(RECORDS PROVIDED begins)

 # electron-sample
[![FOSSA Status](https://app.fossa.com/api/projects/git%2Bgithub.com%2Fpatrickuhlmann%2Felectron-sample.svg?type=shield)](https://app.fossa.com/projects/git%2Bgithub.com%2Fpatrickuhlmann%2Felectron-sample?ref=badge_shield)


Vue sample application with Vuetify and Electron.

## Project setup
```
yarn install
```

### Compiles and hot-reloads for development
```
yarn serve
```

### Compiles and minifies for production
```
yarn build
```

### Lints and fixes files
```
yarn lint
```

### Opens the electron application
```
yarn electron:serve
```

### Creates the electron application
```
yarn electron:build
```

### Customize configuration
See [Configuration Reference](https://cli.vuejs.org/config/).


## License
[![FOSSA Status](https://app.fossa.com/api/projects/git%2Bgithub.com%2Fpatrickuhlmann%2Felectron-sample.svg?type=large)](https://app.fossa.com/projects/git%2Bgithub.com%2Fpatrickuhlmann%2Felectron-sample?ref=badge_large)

(RECORDS PROVIDED ends)

# TASK STATEMENT
Which of the lines above carry the string "sample"? Copy every one.

# TASK ANSWER
 # electron-sample
[![FOSSA Status](https://app.fossa.com/api/projects/git%2Bgithub.com%2Fpatrickuhlmann%2Felectron-sample.svg?type=shield)](https://app.fossa.com/projects/git%2Bgithub.com%2Fpatrickuhlmann%2Felectron-sample?ref=badge_shield)
Vue sample application with Vuetify and Electron.
[![FOSSA Status](https://app.fossa.com/api/projects/git%2Bgithub.com%2Fpatrickuhlmann%2Felectron-sample.svg?type=large)](https://app.fossa.com/projects/git%2Bgithub.com%2Fpatrickuhlmann%2Felectron-sample?ref=badge_large)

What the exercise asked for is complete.